Esse tipo de manobra já foi empregado anteriormente em outras frentes: por exemplo, ao realizar deportações sumárias de imigrantes em situação irregular, o governo força os oponentes políticos a tomarem a defesa de indivíduos que a narrativa trumpista associa — frequentemente sem provas — a organizações criminosas. A mensagem política construída por Trump é direta e eficaz: enquanto os democratas estariam do lado de imigrantes ilegais e supostos criminosos, ele estaria defendendo os interesses do “americano comum”.   

Como consequência, as ações comprometem diretamente a capacidade dos Estados Unidos de atrair talentos globais (ou mesmo de impedir a evasão de sua mão-de-obra qualificada), especialmente nas áreas de ciência e saúde pública. A sinalização de que estudantes estrangeiros não gozarão das mesmas garantias constitucionais que os cidadãos americanos pode desencorajar a vinda de acadêmicos altamente qualificados, afetando negativamente a produção científica e a liderança internacional do país no longo prazo. 
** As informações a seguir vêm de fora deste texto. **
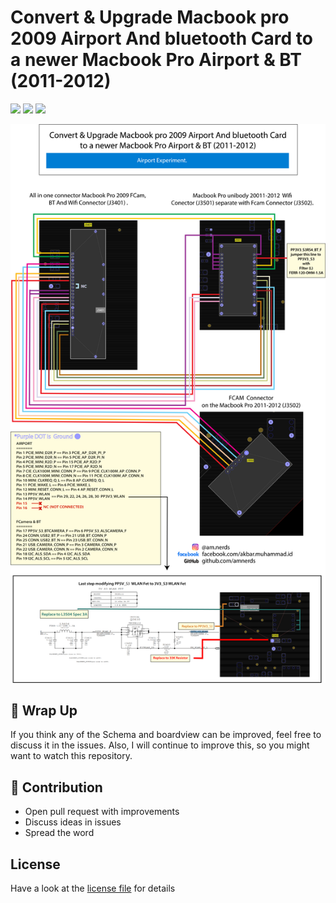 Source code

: # Convert &amp; Upgrade Macbook pro 2009 Airport And bluetooth Card to a newer Macbook Pro Airport &amp; BT (2011-2012)

[![](https://img.shields.io/badge/-Facebook-0a0a0a.svg?style=flat&colorA=0a0a0a)](https://www.facebook.com/akbar.muhammad.id)
[![](https://img.shields.io/badge/-Instagram-0a0a0a.svg?style=flat&colorA=0a0a0a)](https://www.instagram.com/am.nerds/)
[![](https://img.shields.io/badge/%E2%9D%A4-YouTube%20Channel-0a0a0a.svg?style=flat&colorA=0a0a0a)](https://www.youtube.com/channel/UC7PnGUpGukYvo9Me4bWayzg)

![Schematic & Boardview](./img/schmandboardvw.png)

## 🚦 Wrap Up

If you think any of the Schema and boardview can be improved, feel free to discuss it in the issues. Also, I will continue to improve this, so you might want to watch this repository.

## 🙌 Contribution

- Open pull request with improvements
- Discuss ideas in issues
- Spread the word
 
## License

Have a look at the [license file](./LICENSE) for details
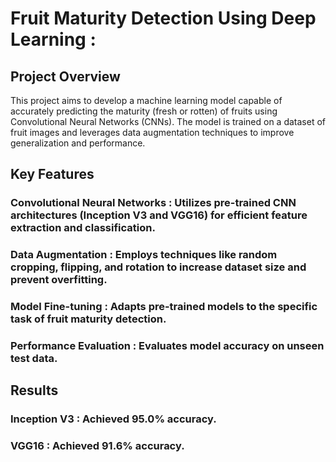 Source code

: # Fruit Maturity Detection Using Deep Learning :


## Project Overview 
This project aims to develop a machine learning model capable of accurately predicting the maturity (fresh or rotten) of fruits using Convolutional Neural Networks (CNNs). The model is trained on a dataset of fruit images and leverages data augmentation techniques to improve generalization and performance.


## Key Features
### Convolutional Neural Networks : Utilizes pre-trained CNN architectures (Inception V3 and VGG16) for efficient feature extraction and classification.
### Data Augmentation : Employs techniques like random cropping, flipping, and rotation to increase dataset size and prevent overfitting.
### Model Fine-tuning : Adapts pre-trained models to the specific task of fruit maturity detection.
### Performance Evaluation : Evaluates model accuracy on unseen test data.


## Results 
### Inception V3 : Achieved 95.0% accuracy.
### VGG16 : Achieved 91.6% accuracy.
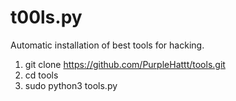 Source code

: # t00ls.py 
Automatic installation of best tools for hacking. 
1. git clone https://github.com/PurpleHattt/tools.git
2. cd tools 
3. sudo python3 tools.py 

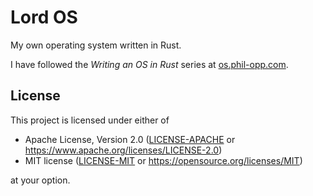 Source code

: # Lord OS

My own operating system written in Rust.

I have followed the _Writing an OS in Rust_ series at [os.phil-opp.com](https://os.phil-opp.com).

## License

This project is licensed under either of

- Apache License, Version 2.0 ([LICENSE-APACHE](LICENSE-APACHE) or
  https://www.apache.org/licenses/LICENSE-2.0)
- MIT license ([LICENSE-MIT](LICENSE-MIT) or https://opensource.org/licenses/MIT)

at your option.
Se Columbia encontra na UFRJ e Universidade de Heidelberg seus pares na história, os pares de Harvard são outros, a começar pela universidade recentemente comentada pelo The New York Times (precisamente por seus paralelos com a história recente de Harvard), a Universidade Centro Europeia (CEU). Fundada em 1991 com o objetivo de promover a democracia, os direitos humanos e o pensamento crítico nos países da Europa Central e do Leste após o colapso do bloco soviético, a universidade possui uma história recente de luta anti-autoritária da qual Harvard pode tirar várias lições úteis. Criada a partir da idealização do filantropo George Soros, que buscava evitar que a história de seu país se repetisse – Soros é um judeu húngaro sobrevivente da invasão nazista e do regime comunista que conseguiu sucesso financeiro na Inglaterra e posteriormente nos EUA (e por isso é alvo de amplas conspirações de autocracias, geralmente com um cunho antissemita) – a CEU é hoje uma das dez universidades mais prestigiosas da Europa.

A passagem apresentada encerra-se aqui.